I hate it when people go on about how film adaptations spoil their favourite book. Don’t watch it and shut up. No-one likes a pedant. But first let me go on about this one point. It’s okay, it’s acceptable going-on, because it’s the worst piece of casting in literary adaptation history.
A.S. Byatt’s Possession describes literary scholar Roland Mitchell as shy and awkward. His nickname is Mole. Let me repeat that he is a literary scholar. And he is shy and mole-like. Now no-one likes typecasting or stereotypes. No-one would insist that literary scholars all look shy and awkward, but it is crucial to this story that he is.
Whatever the case, has anyone ever pictured a literary scholar to look like this? Like a big chinned Hollywood star?
Obviously some movie producer did. He read the script which described a shy, awkward literary scholar with a nickname of ‘Mole’ and the first name which came into his mind was Steven Segal. But Steven being unavailable, the next name that came into his head was Aaron Eckhart (whom I have nothing personal against).
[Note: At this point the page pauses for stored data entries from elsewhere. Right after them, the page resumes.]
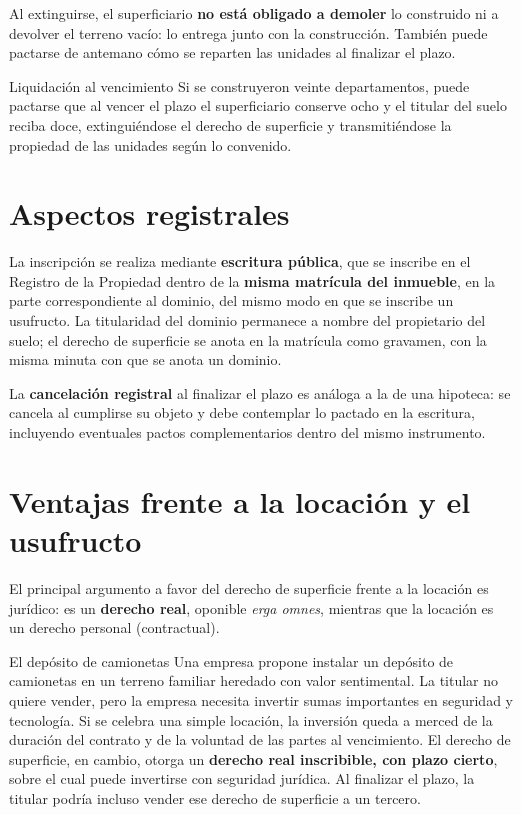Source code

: \documentclass[12pt,oneside]{book}
\begin{document}
Al extinguirse, el superficiario \textbf{no está obligado a demoler} lo construido ni a devolver el terreno vacío: lo entrega junto con la construcción. También puede pactarse de antemano cómo se reparten las unidades al finalizar el plazo.

\begin{example}{Liquidación al vencimiento}
Si se construyeron veinte departamentos, puede pactarse que al vencer el plazo el superficiario conserve ocho y el titular del suelo reciba doce, extinguiéndose el derecho de superficie y transmitiéndose la propiedad de las unidades según lo convenido.
\end{example}

\section{Aspectos registrales}

La inscripción se realiza mediante \textbf{escritura pública}, que se inscribe en el Registro de la Propiedad dentro de la \textbf{misma matrícula del inmueble}, en la parte correspondiente al dominio, del mismo modo en que se inscribe un usufructo. La titularidad del dominio permanece a nombre del propietario del suelo; el derecho de superficie se anota en la matrícula como gravamen, con la misma minuta con que se anota un dominio.

La \textbf{cancelación registral} al finalizar el plazo es análoga a la de una hipoteca: se cancela al cumplirse su objeto y debe contemplar lo pactado en la escritura, incluyendo eventuales pactos complementarios dentro del mismo instrumento.

\section{Ventajas frente a la locación y el usufructo}

El principal argumento a favor del derecho de superficie frente a la locación es jurídico: es un \textbf{derecho real}, oponible \emph{erga omnes}, mientras que la locación es un derecho personal (contractual).

\begin{example}{El depósito de camionetas}
Una empresa propone instalar un depósito de camionetas en un terreno familiar heredado con valor sentimental. La titular no quiere vender, pero la empresa necesita invertir sumas importantes en seguridad y tecnología. Si se celebra una simple locación, la inversión queda a merced de la duración del contrato y de la voluntad de las partes al vencimiento. El derecho de superficie, en cambio, otorga un \textbf{derecho real inscribible, con plazo cierto}, sobre el cual puede invertirse con seguridad jurídica. Al finalizar el plazo, la titular podría incluso vender ese derecho de superficie a un tercero.
\end{example}
\end{document}

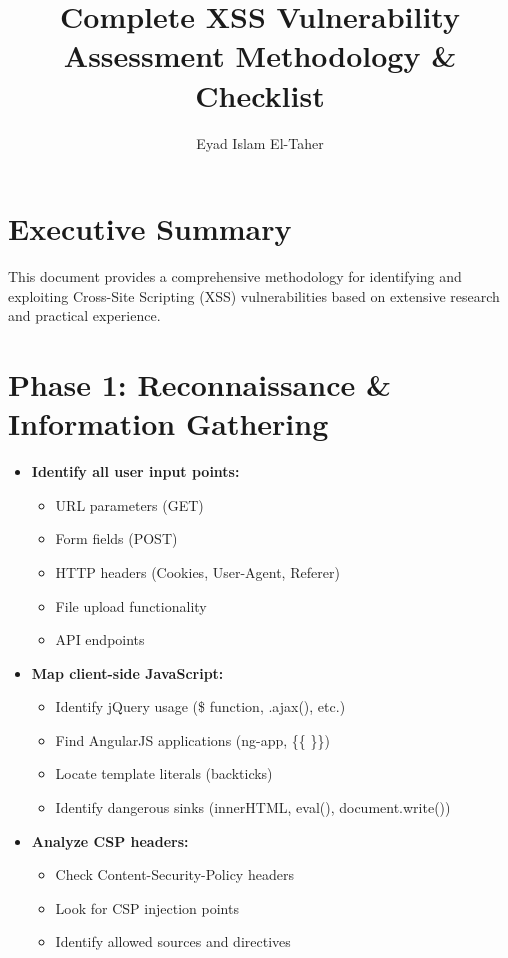 \documentclass[12pt]{article}
\title{\textbf{Complete XSS Vulnerability Assessment Methodology \& Checklist}}
\author{Eyad Islam El-Taher}
\date{}
\begin{document}
\maketitle

\section*{Executive Summary}
This document provides a comprehensive methodology for identifying and exploiting Cross-Site Scripting (XSS) vulnerabilities based on extensive research and practical experience.

\section{Phase 1: Reconnaissance \& Information Gathering}

\begin{tcolorbox}[title={\textbf{1.1 Application Mapping}}, colback=lightblue]
\begin{itemize}[leftmargin=*]
    \item \textbf{Identify all user input points:}
    \begin{itemize}
        \item URL parameters (GET)
        \item Form fields (POST) 
        \item HTTP headers (Cookies, User-Agent, Referer)
        \item File upload functionality
        \item API endpoints
    \end{itemize}
    
    \item \textbf{Map client-side JavaScript:}
    \begin{itemize}
        \item Identify jQuery usage (\$ function, .ajax(), etc.)
        \item Find AngularJS applications (ng-app, \{\{ \}\})
        \item Locate template literals (backticks)
        \item Identify dangerous sinks (innerHTML, eval(), document.write())
    \end{itemize}
    
    \item \textbf{Analyze CSP headers:}
    \begin{itemize}
        \item Check Content-Security-Policy headers
        \item Look for CSP injection points
        \item Identify allowed sources and directives
    \end{itemize}
\end{itemize}
\end{tcolorbox}
\end{document}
And so Eckhart became Roland Mitchell, with predictable results.
(On the other hand, Gwenyth Paltrow is perfectly cast as Maude, might I add.)
Hi Nathan.
I’m not sure movie producers read scripts. Does that happen? Dont they just have a list of about ten actors that investors will back and they just pick from that?
Maybe Aaron Eckhart playing a shy and awkward literary agent is his bid for an Oscar nomination. He could go for a chin reduction and only say half his lines. He’d be a sure win!
And how come Steven Segal wasn’t available? Whats he got going on?